Dwight Crow is an American technology entrepreneur and reality television personality. He co-founded the used-car search company Carsabi, whose founders were hired by Facebook in 2012, co-founded Whisper, a company that developed artificial intelligence-based hearing technology, and founded Additive, an AI tax-document company acquired by Thomson Reuters in 2025. He was a cast member of the 2012 Bravo reality television series Start-Ups: Silicon Valley.

== Early life and education ==
Crow attended the University of California, Berkeley, where he studied chemical biology and computer science. While at Berkeley, he served as president of the university's computer science undergraduate association.
==Career==
Crow founded Carsabi, an online service designed to aggregate used-car listings, with Christopher Berner. The company participated in Y Combinator's Winter 2012 batch. In October 2012, Facebook hired Carsabi's co-founders in an acqui-hire, bringing the founders on board without acquiring the company itself.

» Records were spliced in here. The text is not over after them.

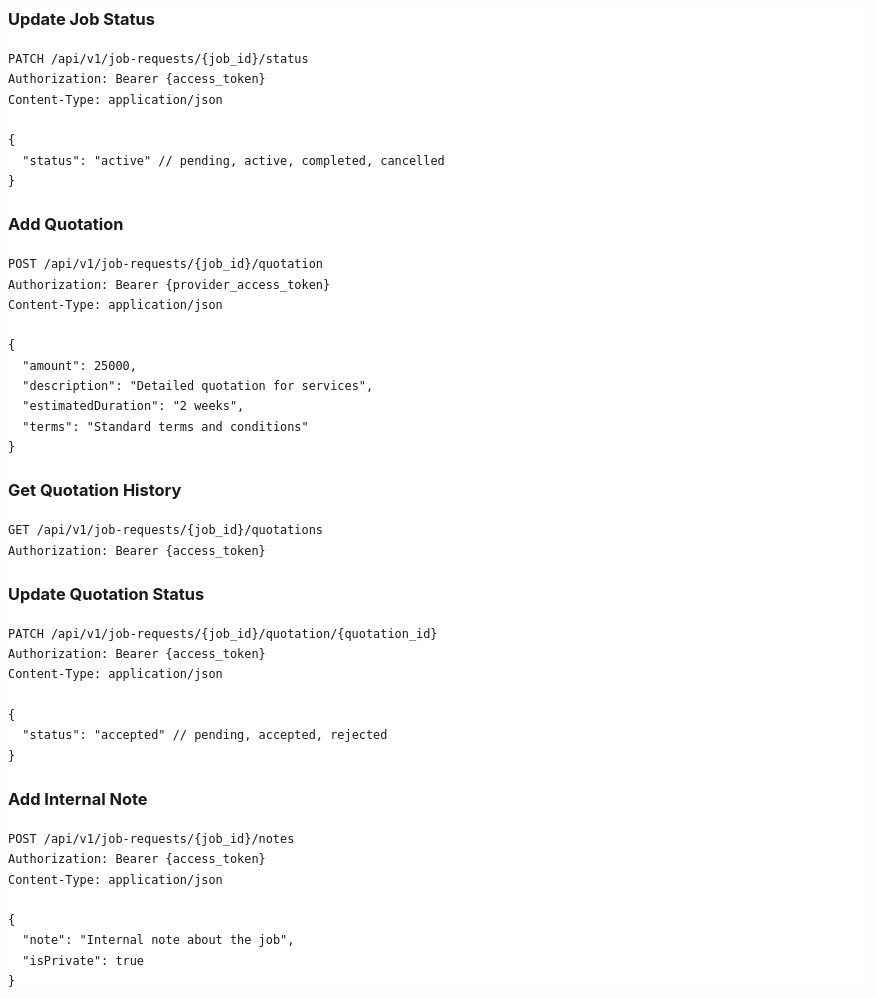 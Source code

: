 ### Update Job Status
```http
PATCH /api/v1/job-requests/{job_id}/status
Authorization: Bearer {access_token}
Content-Type: application/json

{
  "status": "active" // pending, active, completed, cancelled
}
```

### Add Quotation
```http
POST /api/v1/job-requests/{job_id}/quotation
Authorization: Bearer {provider_access_token}
Content-Type: application/json

{
  "amount": 25000,
  "description": "Detailed quotation for services",
  "estimatedDuration": "2 weeks",
  "terms": "Standard terms and conditions"
}
```

### Get Quotation History
```http
GET /api/v1/job-requests/{job_id}/quotations
Authorization: Bearer {access_token}
```

### Update Quotation Status
```http
PATCH /api/v1/job-requests/{job_id}/quotation/{quotation_id}
Authorization: Bearer {access_token}
Content-Type: application/json

{
  "status": "accepted" // pending, accepted, rejected
}
```

### Add Internal Note
```http
POST /api/v1/job-requests/{job_id}/notes
Authorization: Bearer {access_token}
Content-Type: application/json

{
  "note": "Internal note about the job",
  "isPrivate": true
}
```
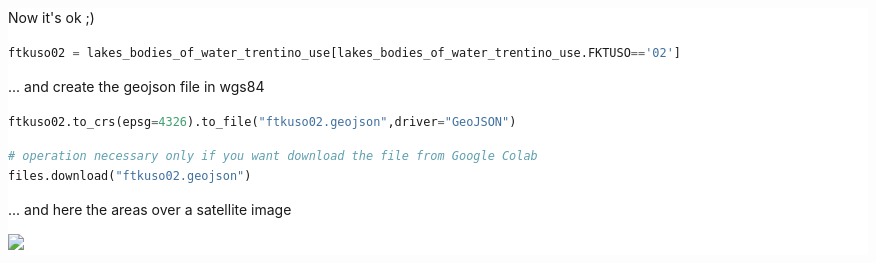 

Now it's ok ;)


```python
ftkuso02 = lakes_bodies_of_water_trentino_use[lakes_bodies_of_water_trentino_use.FKTUSO=='02']
```

... and create the geojson file in wgs84


```python
ftkuso02.to_crs(epsg=4326).to_file("ftkuso02.geojson",driver="GeoJSON")
```


```python
# operation necessary only if you want download the file from Google Colab
files.download("ftkuso02.geojson")
```


... and here the areas over a satellite image

![](https://raw.githubusercontent.com/napo/geospatial_course_unitn/master/images/lakesftk20.png)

Crow was co-founder and chief executive of Whisper (also styled Whisper.ai), a San Francisco company developing an AI-based hearing-aid system that used a separate processing device to improve sound. The company released its Whisper Hearing System in 2020 and announced a $35 million funding round around the same time. In June 2023, Whisper announced a voluntary market withdrawal of the Whisper Hearing System and said it would issue refunds to purchasers as the company changed its business direction.

In 2023, Crow founded Additive (also referred to as Additive AI), a San Francisco startup that used generative artificial intelligence to automate the ingestion and processing of tax documents, with Aaron Taylor and Venky Iyer. In September 2025, Thomson Reuters announced that it had acquired Additive.

== Television ==
In 2012, Crow was featured on the Bravo reality television series Start-Ups: Silicon Valley, which followed a group of entrepreneurs in the San Francisco technology sector.
==2015 Nepal earthquake==
Crow was near Mount Everest when the April 2015 Nepal earthquake struck. According to TechCrunch, he had been hiking near Everest Base Camp when the earthquake triggered an avalanche that struck the camp. Crow survived and subsequently traveled through villages affected by the disaster while helping assess damage and raising more than $40,000 for emergency relief.

== Relief work in Ukraine ==
Crow volunteered a medical team in Ukraine during the 2022 invasion. He spent a month on the front in Kyiv helping evacuate trapped civilians and wounded soldiers from Irpin and Bucha.